**What you will do:** Print the records below exactly as they appear. Omit all pictures.

**Task data:**
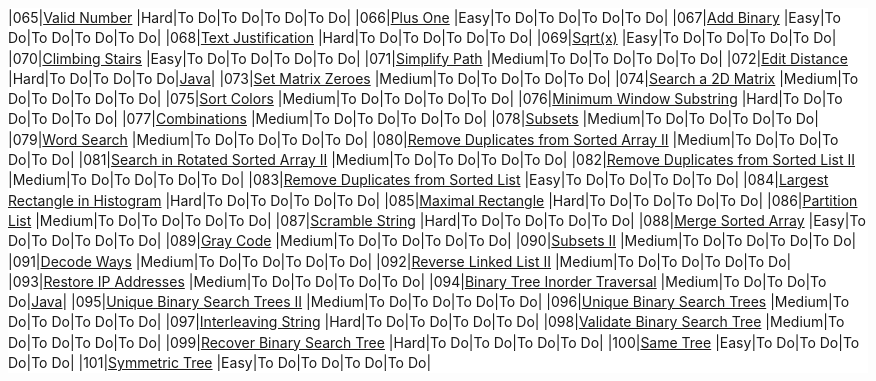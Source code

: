 |065|[Valid Number](https://leetcode.com/problems/valid-number/description/) |Hard|To Do|To Do|To Do|To Do|
|066|[Plus One](https://leetcode.com/problems/plus-one/description/) |Easy|To Do|To Do|To Do|To Do|
|067|[Add Binary](https://leetcode.com/problems/add-binary/description/) |Easy|To Do|To Do|To Do|To Do|
|068|[Text Justification](https://leetcode.com/problems/text-justification/description/) |Hard|To Do|To Do|To Do|To Do|
|069|[Sqrt(x)](https://leetcode.com/problems/sqrtx/description/) |Easy|To Do|To Do|To Do|To Do|
|070|[Climbing Stairs](https://leetcode.com/problems/climbing-stairs/description/) |Easy|To Do|To Do|To Do|To Do|
|071|[Simplify Path](https://leetcode.com/problems/simplify-path/description/) |Medium|To Do|To Do|To Do|To Do|
|072|[Edit Distance](https://leetcode.com/problems/edit-distance/description/) |Hard|To Do|To Do|To Do|[Java](https://github.com/rexhbc/EveryDay-LeetCode/blob/master/leetcode-algorithms/072.%20Edit%20Distance/Solution.java)|
|073|[Set Matrix Zeroes](https://leetcode.com/problems/set-matrix-zeroes/description/) |Medium|To Do|To Do|To Do|To Do|
|074|[Search a 2D Matrix](https://leetcode.com/problems/search-a-2d-matrix/description/) |Medium|To Do|To Do|To Do|To Do|
|075|[Sort Colors](https://leetcode.com/problems/sort-colors/description/) |Medium|To Do|To Do|To Do|To Do|
|076|[Minimum Window Substring](https://leetcode.com/problems/minimum-window-substring/description/) |Hard|To Do|To Do|To Do|To Do|
|077|[Combinations](https://leetcode.com/problems/combinations/description/) |Medium|To Do|To Do|To Do|To Do|
|078|[Subsets](https://leetcode.com/problems/subsets/description/) |Medium|To Do|To Do|To Do|To Do|
|079|[Word Search](https://leetcode.com/problems/word-search/description/) |Medium|To Do|To Do|To Do|To Do|
|080|[Remove Duplicates from Sorted Array II](https://leetcode.com/problems/remove-duplicates-from-sorted-array-ii/description/) |Medium|To Do|To Do|To Do|To Do|
|081|[Search in Rotated Sorted Array II](https://leetcode.com/problems/search-in-rotated-sorted-array-ii/description/) |Medium|To Do|To Do|To Do|To Do|
|082|[Remove Duplicates from Sorted List II](https://leetcode.com/problems/remove-duplicates-from-sorted-list-ii/description/) |Medium|To Do|To Do|To Do|To Do|
|083|[Remove Duplicates from Sorted List](https://leetcode.com/problems/remove-duplicates-from-sorted-list/description/) |Easy|To Do|To Do|To Do|To Do|
|084|[Largest Rectangle in Histogram](https://leetcode.com/problems/largest-rectangle-in-histogram/description/) |Hard|To Do|To Do|To Do|To Do|
|085|[Maximal Rectangle](https://leetcode.com/problems/maximal-rectangle/description/) |Hard|To Do|To Do|To Do|To Do|
|086|[Partition List](https://leetcode.com/problems/partition-list/description/) |Medium|To Do|To Do|To Do|To Do|
|087|[Scramble String](https://leetcode.com/problems/scramble-string/description/) |Hard|To Do|To Do|To Do|To Do|
|088|[Merge Sorted Array](https://leetcode.com/problems/merge-sorted-array/description/) |Easy|To Do|To Do|To Do|To Do|
|089|[Gray Code](https://leetcode.com/problems/gray-code/description/) |Medium|To Do|To Do|To Do|To Do|
|090|[Subsets II](https://leetcode.com/problems/subsets-ii/description/) |Medium|To Do|To Do|To Do|To Do|
|091|[Decode Ways](https://leetcode.com/problems/decode-ways/description/) |Medium|To Do|To Do|To Do|To Do|
|092|[Reverse Linked List II](https://leetcode.com/problems/reverse-linked-list-ii/description/) |Medium|To Do|To Do|To Do|To Do|
|093|[Restore IP Addresses](https://leetcode.com/problems/restore-ip-addresses/description/) |Medium|To Do|To Do|To Do|To Do|
|094|[Binary Tree Inorder Traversal](https://leetcode.com/problems/binary-tree-inorder-traversal/description/) |Medium|To Do|To Do|To Do|[Java](https://github.com/rexhbc/EveryDay-LeetCode/blob/master/leetcode-algorithms/094.%20Binary%20Tree%20Inorder%20Traversal/Solution.java)|
|095|[Unique Binary Search Trees II](https://leetcode.com/problems/unique-binary-search-trees-ii/description/) |Medium|To Do|To Do|To Do|To Do|
|096|[Unique Binary Search Trees](https://leetcode.com/problems/unique-binary-search-trees/description/) |Medium|To Do|To Do|To Do|To Do|
|097|[Interleaving String](https://leetcode.com/problems/interleaving-string/description/) |Hard|To Do|To Do|To Do|To Do|
|098|[Validate Binary Search Tree](https://leetcode.com/problems/validate-binary-search-tree/description/) |Medium|To Do|To Do|To Do|To Do|
|099|[Recover Binary Search Tree](https://leetcode.com/problems/recover-binary-search-tree/description/) |Hard|To Do|To Do|To Do|To Do|
|100|[Same Tree](https://leetcode.com/problems/same-tree/description/) |Easy|To Do|To Do|To Do|To Do|
|101|[Symmetric Tree](https://leetcode.com/problems/symmetric-tree/description/) |Easy|To Do|To Do|To Do|To Do|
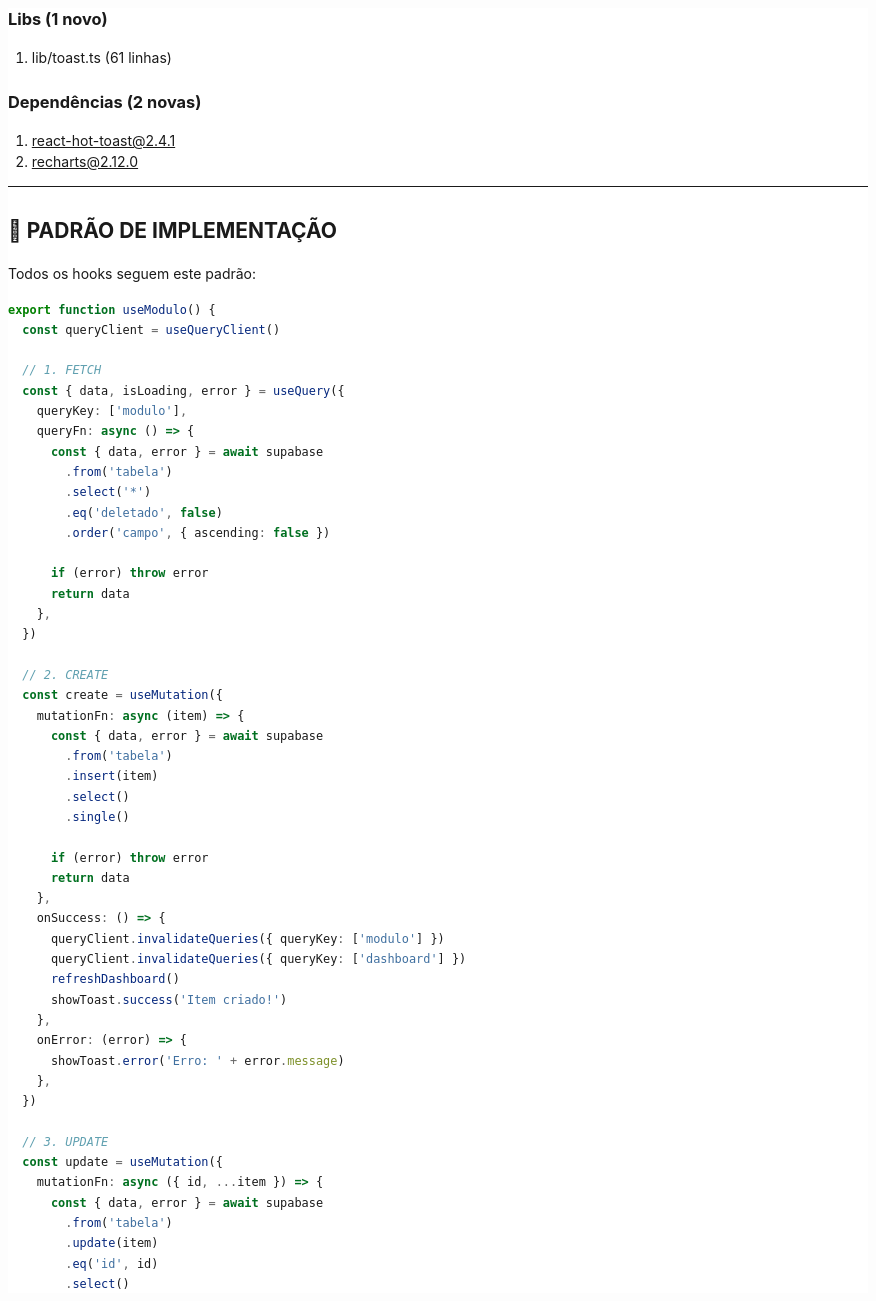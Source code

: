 ### **Libs (1 novo)**
1. lib/toast.ts (61 linhas)

### **Dependências (2 novas)**
1. react-hot-toast@2.4.1
2. recharts@2.12.0

---

## 🎨 PADRÃO DE IMPLEMENTAÇÃO

Todos os hooks seguem este padrão:

```typescript
export function useModulo() {
  const queryClient = useQueryClient()

  // 1. FETCH
  const { data, isLoading, error } = useQuery({
    queryKey: ['modulo'],
    queryFn: async () => {
      const { data, error } = await supabase
        .from('tabela')
        .select('*')
        .eq('deletado', false)
        .order('campo', { ascending: false })
      
      if (error) throw error
      return data
    },
  })

  // 2. CREATE
  const create = useMutation({
    mutationFn: async (item) => {
      const { data, error } = await supabase
        .from('tabela')
        .insert(item)
        .select()
        .single()
      
      if (error) throw error
      return data
    },
    onSuccess: () => {
      queryClient.invalidateQueries({ queryKey: ['modulo'] })
      queryClient.invalidateQueries({ queryKey: ['dashboard'] })
      refreshDashboard()
      showToast.success('Item criado!')
    },
    onError: (error) => {
      showToast.error('Erro: ' + error.message)
    },
  })

  // 3. UPDATE
  const update = useMutation({
    mutationFn: async ({ id, ...item }) => {
      const { data, error } = await supabase
        .from('tabela')
        .update(item)
        .eq('id', id)
        .select()
```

**Exercise result:**
Source code

: |065|[Valid Number](https://leetcode.com/problems/valid-number/description/) |Hard|To Do|To Do|To Do|To Do|
|066|[Plus One](https://leetcode.com/problems/plus-one/description/) |Easy|To Do|To Do|To Do|To Do|
|067|[Add Binary](https://leetcode.com/problems/add-binary/description/) |Easy|To Do|To Do|To Do|To Do|
|068|[Text Justification](https://leetcode.com/problems/text-justification/description/) |Hard|To Do|To Do|To Do|To Do|
|069|[Sqrt(x)](https://leetcode.com/problems/sqrtx/description/) |Easy|To Do|To Do|To Do|To Do|
|070|[Climbing Stairs](https://leetcode.com/problems/climbing-stairs/description/) |Easy|To Do|To Do|To Do|To Do|
|071|[Simplify Path](https://leetcode.com/problems/simplify-path/description/) |Medium|To Do|To Do|To Do|To Do|
|072|[Edit Distance](https://leetcode.com/problems/edit-distance/description/) |Hard|To Do|To Do|To Do|[Java](https://github.com/rexhbc/EveryDay-LeetCode/blob/master/leetcode-algorithms/072.%20Edit%20Distance/Solution.java)|
|073|[Set Matrix Zeroes](https://leetcode.com/problems/set-matrix-zeroes/description/) |Medium|To Do|To Do|To Do|To Do|
|074|[Search a 2D Matrix](https://leetcode.com/problems/search-a-2d-matrix/description/) |Medium|To Do|To Do|To Do|To Do|
|075|[Sort Colors](https://leetcode.com/problems/sort-colors/description/) |Medium|To Do|To Do|To Do|To Do|
|076|[Minimum Window Substring](https://leetcode.com/problems/minimum-window-substring/description/) |Hard|To Do|To Do|To Do|To Do|
|077|[Combinations](https://leetcode.com/problems/combinations/description/) |Medium|To Do|To Do|To Do|To Do|
|078|[Subsets](https://leetcode.com/problems/subsets/description/) |Medium|To Do|To Do|To Do|To Do|
|079|[Word Search](https://leetcode.com/problems/word-search/description/) |Medium|To Do|To Do|To Do|To Do|
|080|[Remove Duplicates from Sorted Array II](https://leetcode.com/problems/remove-duplicates-from-sorted-array-ii/description/) |Medium|To Do|To Do|To Do|To Do|
|081|[Search in Rotated Sorted Array II](https://leetcode.com/problems/search-in-rotated-sorted-array-ii/description/) |Medium|To Do|To Do|To Do|To Do|
|082|[Remove Duplicates from Sorted List II](https://leetcode.com/problems/remove-duplicates-from-sorted-list-ii/description/) |Medium|To Do|To Do|To Do|To Do|
|083|[Remove Duplicates from Sorted List](https://leetcode.com/problems/remove-duplicates-from-sorted-list/description/) |Easy|To Do|To Do|To Do|To Do|
|084|[Largest Rectangle in Histogram](https://leetcode.com/problems/largest-rectangle-in-histogram/description/) |Hard|To Do|To Do|To Do|To Do|
|085|[Maximal Rectangle](https://leetcode.com/problems/maximal-rectangle/description/) |Hard|To Do|To Do|To Do|To Do|
|086|[Partition List](https://leetcode.com/problems/partition-list/description/) |Medium|To Do|To Do|To Do|To Do|
|087|[Scramble String](https://leetcode.com/problems/scramble-string/description/) |Hard|To Do|To Do|To Do|To Do|
|088|[Merge Sorted Array](https://leetcode.com/problems/merge-sorted-array/description/) |Easy|To Do|To Do|To Do|To Do|
|089|[Gray Code](https://leetcode.com/problems/gray-code/description/) |Medium|To Do|To Do|To Do|To Do|
|090|[Subsets II](https://leetcode.com/problems/subsets-ii/description/) |Medium|To Do|To Do|To Do|To Do|
|091|[Decode Ways](https://leetcode.com/problems/decode-ways/description/) |Medium|To Do|To Do|To Do|To Do|
|092|[Reverse Linked List II](https://leetcode.com/problems/reverse-linked-list-ii/description/) |Medium|To Do|To Do|To Do|To Do|
|093|[Restore IP Addresses](https://leetcode.com/problems/restore-ip-addresses/description/) |Medium|To Do|To Do|To Do|To Do|
|094|[Binary Tree Inorder Traversal](https://leetcode.com/problems/binary-tree-inorder-traversal/description/) |Medium|To Do|To Do|To Do|[Java](https://github.com/rexhbc/EveryDay-LeetCode/blob/master/leetcode-algorithms/094.%20Binary%20Tree%20Inorder%20Traversal/Solution.java)|
|095|[Unique Binary Search Trees II](https://leetcode.com/problems/unique-binary-search-trees-ii/description/) |Medium|To Do|To Do|To Do|To Do|
|096|[Unique Binary Search Trees](https://leetcode.com/problems/unique-binary-search-trees/description/) |Medium|To Do|To Do|To Do|To Do|
|097|[Interleaving String](https://leetcode.com/problems/interleaving-string/description/) |Hard|To Do|To Do|To Do|To Do|
|098|[Validate Binary Search Tree](https://leetcode.com/problems/validate-binary-search-tree/description/) |Medium|To Do|To Do|To Do|To Do|
|099|[Recover Binary Search Tree](https://leetcode.com/problems/recover-binary-search-tree/description/) |Hard|To Do|To Do|To Do|To Do|
|100|[Same Tree](https://leetcode.com/problems/same-tree/description/) |Easy|To Do|To Do|To Do|To Do|
|101|[Symmetric Tree](https://leetcode.com/problems/symmetric-tree/description/) |Easy|To Do|To Do|To Do|To Do|
Source code

: ### **Libs (1 novo)**
1. lib/toast.ts (61 linhas)

### **Dependências (2 novas)**
1. react-hot-toast@2.4.1
2. recharts@2.12.0

---

## 🎨 PADRÃO DE IMPLEMENTAÇÃO

Todos os hooks seguem este padrão:

```typescript
export function useModulo() {
  const queryClient = useQueryClient()

  // 1. FETCH
  const { data, isLoading, error } = useQuery({
    queryKey: ['modulo'],
    queryFn: async () => {
      const { data, error } = await supabase
        .from('tabela')
        .select('*')
        .eq('deletado', false)
        .order('campo', { ascending: false })
      
      if (error) throw error
      return data
    },
  })

  // 2. CREATE
  const create = useMutation({
    mutationFn: async (item) => {
      const { data, error } = await supabase
        .from('tabela')
        .insert(item)
        .select()
        .single()
      
      if (error) throw error
      return data
    },
    onSuccess: () => {
      queryClient.invalidateQueries({ queryKey: ['modulo'] })
      queryClient.invalidateQueries({ queryKey: ['dashboard'] })
      refreshDashboard()
      showToast.success('Item criado!')
    },
    onError: (error) => {
      showToast.error('Erro: ' + error.message)
    },
  })

  // 3. UPDATE
  const update = useMutation({
    mutationFn: async ({ id, ...item }) => {
      const { data, error } = await supabase
        .from('tabela')
        .update(item)
        .eq('id', id)
        .select()
```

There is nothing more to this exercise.